I haven't been able to figure out what is wrong. I was able to get it working once but nothing for a few weeks. I'm on the 2.6.37 kernel.

----------

## are

Works here (now) with git-sources-2.6.39-rc6 and linux-firmware. I just updated today.

Best regards!

----------

## procuste

I tried installing on my suse 11.4 kde 4.6.3

2.6.39-rc7-0.5-desktop kernel (the patch for Atheros AR5BBU12 results applied)

bluez-firmware 1.2-132.1

kernel-firmware 2.6.38-1.2.1

but it doesn't works, in my boot.msg result an a similar error:

<3>[   18.976244] ath3k_load_firmware: Can't change to loading configuration err

<4>[   18.976482] ath3k: probe of 5-1:1.0 failed with error -110

<6>[   18.976568] usbcore: registered new interface driver ath3k

any suggestion??

many thanks

P.

----------

## are

I think, it is related to the firmware.

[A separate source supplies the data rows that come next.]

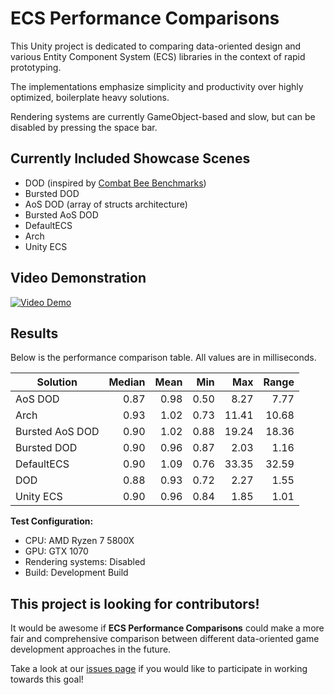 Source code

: # ECS Performance Comparisons

This Unity project is dedicated to comparing data-oriented design and various Entity Component System (ECS) libraries in the context of rapid prototyping.

The implementations emphasize simplicity and productivity over highly optimized, boilerplate heavy solutions.

Rendering systems are currently GameObject-based and slow, but can be disabled by pressing the space bar.

## Currently Included Showcase Scenes

- DOD (inspired by [Combat Bee Benchmarks](https://github.com/maskrosen/combat-bees-benchmarks))
- Bursted DOD
- AoS DOD (array of structs architecture)
- Bursted AoS DOD
- DefaultECS
- Arch
- Unity ECS

## Video Demonstration

[![Video Demo](https://img.youtube.com/vi/rrW4-jHXLG0/0.jpg)](https://www.youtube.com/watch?v=rrW4-jHXLG0)

## Results

Below is the performance comparison table. All values are in milliseconds.

| Solution        | Median   | Mean   | Min | Max | Range |
|-----------------|---------:|-------:|---------:|----------:|-----------:|
| AoS DOD         |     0.87 |   0.98 |      0.50|      8.27  |        7.77|
| Arch            |     0.93 |   1.02 |      0.73|     11.41  |       10.68|
| Bursted AoS DOD |     0.90 |   1.02 |      0.88|     19.24  |       18.36|
| Bursted DOD     |     0.90 |   0.96 |      0.87|      2.03  |        1.16|
| DefaultECS      |     0.90 |   1.09 |      0.76|     33.35  |       32.59|
| DOD             |     0.88 |   0.93 |      0.72|      2.27  |        1.55|
| Unity ECS       |     0.90 |   0.96 |      0.84|      1.85  |        1.01|

**Test Configuration:**
- CPU: AMD Ryzen 7 5800X
- GPU: GTX 1070
- Rendering systems: Disabled
- Build: Development Build

## This project is looking for contributors!

It would be awesome if **ECS Performance Comparisons** could make a more fair and comprehensive comparison between different data-oriented game development approaches in the future.

Take a look at our [issues page](https://github.com/seannowotny/EcsPerformanceComparisons/issues) if you would like to participate in working towards this goal!
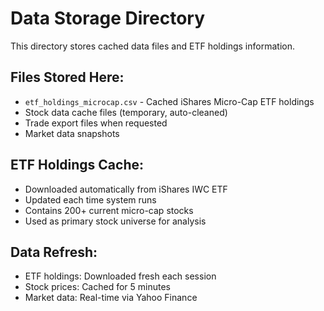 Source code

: # Data Storage Directory

This directory stores cached data files and ETF holdings information.

## Files Stored Here:
- `etf_holdings_microcap.csv` - Cached iShares Micro-Cap ETF holdings
- Stock data cache files (temporary, auto-cleaned)
- Trade export files when requested
- Market data snapshots

## ETF Holdings Cache:
- Downloaded automatically from iShares IWC ETF
- Updated each time system runs
- Contains 200+ current micro-cap stocks
- Used as primary stock universe for analysis

## Data Refresh:
- ETF holdings: Downloaded fresh each session
- Stock prices: Cached for 5 minutes
- Market data: Real-time via Yahoo Finance
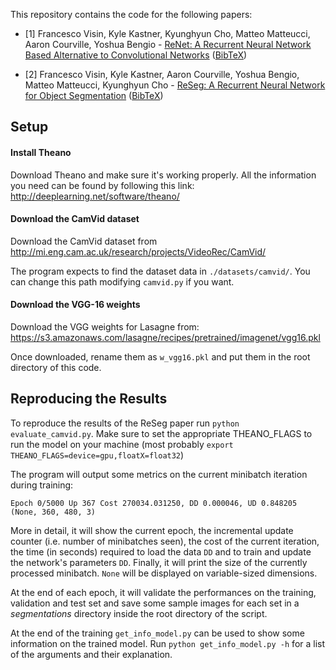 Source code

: This repository contains the code for the following papers:

* \[1\] Francesco Visin, Kyle Kastner, Kyunghyun Cho, Matteo Matteucci, Aaron
        Courville, Yoshua Bengio - [ReNet: A Recurrent Neural Network Based
        Alternative to Convolutional Networks](
        https://arxiv.org/pdf/1505.00393.pdf) ([BibTeX](
        https://scholar.google.it/scholar.bib?q=info:ZUE20uoSIzcJ:scholar.google.com/&output=citation&scisig=AAGBfm0AAAAAV0XzMYPJjoJeUCn69TuCoJkSaHSAOnCj&scisf=4&hl=en))

* \[2\] Francesco Visin, Kyle Kastner, Aaron Courville, Yoshua Bengio, Matteo
        Matteucci, Kyunghyun Cho - [ReSeg: A Recurrent Neural Network for
        Object Segmentation](http://arxiv.org/pdf/1511.07053) ([BibTeX](
        https://scholar.google.it/scholar.bib?q=info:LHt-RjBaDBEJ:scholar.google.com/&output=citation&scisig=AAGBfm0AAAAAV0XywMgiCDP11cRAVEyL5otAP2YnQMdo&scisf=4&hl=en)) 

Setup
-----

#### Install Theano

Download Theano and make sure it's working properly.  All the
information you need can be found by following this link:
http://deeplearning.net/software/theano/

#### Download the CamVid dataset

Download the CamVid dataset from 
http://mi.eng.cam.ac.uk/research/projects/VideoRec/CamVid/

The program expects to find the dataset data in `./datasets/camvid/`. You can
change this path modifying `camvid.py` if you want.

#### Download the VGG-16 weights
Download the VGG weights for Lasagne from:
https://s3.amazonaws.com/lasagne/recipes/pretrained/imagenet/vgg16.pkl

Once downloaded, rename them as `w_vgg16.pkl` and put them in the root
directory of this code.

Reproducing the Results
-----------------------

To reproduce the results of the ReSeg paper run `python evaluate_camvid.py`.
Make sure to set the appropriate THEANO_FLAGS to run the model on your machine
(most probably `export THEANO_FLAGS=device=gpu,floatX=float32`)

The program will output some metrics on the current minibatch iteration during
training:

    Epoch 0/5000 Up 367 Cost 270034.031250, DD 0.000046, UD 0.848205 
    (None, 360, 480, 3)

More in detail, it will show the current epoch, the incremental update counter
(i.e. number of minibatches seen), the cost of the current iteration, the time
(in seconds) required to load the data `DD` and to train and update the
network's parameters `DD`. Finally, it will print the size of the currently
processed minibatch. `None` will be displayed on variable-sized dimensions.

At the end of each epoch, it will validate the performances on the training,
validation and test set and save some sample images for each set in a
*segmentations* directory inside the root directory of the script.

At the end of the training `get_info_model.py` can be used to show some
information on the trained model. Run `python get_info_model.py -h` for a 
list of the arguments and their explanation.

Try to download the archive, used by Gentoo and extract it to /lib/firmware.

----------

## jwrona

I'm using 3.4.9 kernel and I can't get the device working   :Sad:  I've tried almost every option in kernel config, but bluetooth manager still says no bluetooth adapter conected (lsusb says it is connected).

According to this https://patchwork.kernel.org/patch/557541/ the BT AR5BBU12 should be supported by kernel, right?

----------